Revised ABN Form Released by CMSApr 9
CMS has released an updated version of the Advanced Beneficiary Form (ABN) form which includes a newly incorporated expiration date on the form as well as language informing beneficiaries of their rights to CMS nondiscrimination practices and how to request the ABN in an alternative format if needed. The effective date for use of the new ABN form is 6/21/2017. A copy of the new form in both English and Spanish as well as instructions for completing the ABN can be downloaded here.
The roll-out of the new form gives us an opportunity to review the appropriate utilization of ABNs. I still encounter therapists who are unaware or unsure of when to issue an ABN and, as a result, use them inappropriately. First, therapists are required to issue an ABN to Medicare beneficiaries prior to providing therapy services that are “not medically reasonable and necessary regardless of the therapy cap”. The ABN informs the patient why Medicare may not or will not pay for a specific item or service and allows the patient to choose whether or not to receive the item or service and accept financial responsibility. Issuance of an ABN allows the provider to charge the beneficiary if Medicare doesn’t pay. If the ABN isn’t issued when it is required and Medicare doesn’t pay the claim, the provider will be liable for the charges.
A voluntary ABN may be provided as a courtesy to the Medicare beneficiary when the therapist provides a service that Medicare never covers, such as a service that fails to meet the definition of a Medicare benefit or a service that is explicitly indicated as a non-covered service. Medicare has stated that there is no requirement for providers to alert beneficiaries to financial liability prior to providing a service that is never covered. Providers may, however, issue an ABN as an optional notice to alert the beneficiary to liability.
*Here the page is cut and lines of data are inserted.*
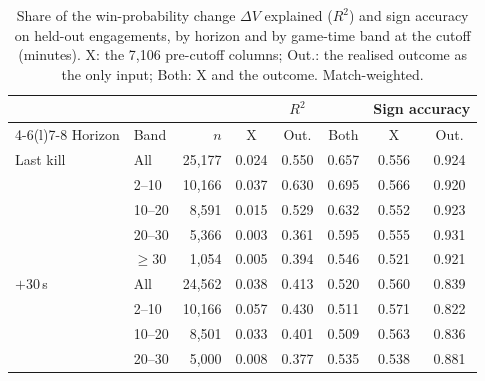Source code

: \begin{table}[!t]
\centering
\caption{Share of the win-probability change $\Delta V$ explained ($R^2$) and sign accuracy on held-out
engagements, by horizon and by game-time band at the cutoff (minutes). X: the 7,106 pre-cutoff columns;
Out.: the realised outcome as the only input; Both: X and the outcome. Match-weighted.}
\label{tab:limit-explained}
\footnotesize
\setlength{\tabcolsep}{3.2pt}
\begin{tabular}{@{}llrccccc@{}}
\toprule
 & & & \multicolumn{3}{c}{$R^2$} & \multicolumn{2}{c}{Sign accuracy} \\
\cmidrule(lr){4-6}\cmidrule(l){7-8}
Horizon & Band & $n$ & X & Out. & Both & X & Out. \\
\midrule
Last kill & All & 25,177 & 0.024 & 0.550 & 0.657 & 0.556 & 0.924 \\
 & 2--10 & 10,166 & 0.037 & 0.630 & 0.695 & 0.566 & 0.920 \\
 & 10--20 & 8,591 & 0.015 & 0.529 & 0.632 & 0.552 & 0.923 \\
 & 20--30 & 5,366 & 0.003 & 0.361 & 0.595 & 0.555 & 0.931 \\
 & $\geq 30$ & 1,054 & 0.005 & 0.394 & 0.546 & 0.521 & 0.921 \\
\midrule
$+30$\,s & All & 24,562 & 0.038 & 0.413 & 0.520 & 0.560 & 0.839 \\
 & 2--10 & 10,166 & 0.057 & 0.430 & 0.511 & 0.571 & 0.822 \\
 & 10--20 & 8,501 & 0.033 & 0.401 & 0.509 & 0.563 & 0.836 \\
 & 20--30 & 5,000 & 0.008 & 0.377 & 0.535 & 0.538 & 0.881 \\

\end{tabular}
\end{table}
Keep in mind that if the therapist is appending a KX modifier to services provided above the Medicare therapy cap, he/she is informing Medicare that the patient qualifies for an exception and that he/she expects services to be reimbursed due to the skilled nature of those services and the need for continued care. In those instances, an ABN would not be needed as the KX and the ABN would contradict each other. It is very important not to issue “blanket” ABNs, i.e. do not have all patients who have met the cap or the $3,700 threshold sign an ABN just to cover yourself in the event that Medicare doesn’t pay for the services. It is up to the clinician to determine whether or not additional care is medically necessary and to document accordingly to support that need. Furthermore, the decision to continue therapy should not hinge on where the patient is in regard to his or her therapy cap. Continuation of care should be based on the necessity of skilled therapy services in order for the patient to progress toward his or her long term goals. If the therapist feels that additional care is not warranted or cannot be justified in the documentation, then the patient should be discharged to a home exercise program, progressed to an after-care program, or referred back to his or her physician. If the patient wants to receive care (at ANY point, not just above the cap or threshold) and the therapist does not feel he/she can justify medical necessity for continued skilled intervention, then the patient should be offered an ABN including an explanation of why additional care will, most likely, not be covered. The financial responsibility would then shift to the patient if he or she signed the ABN.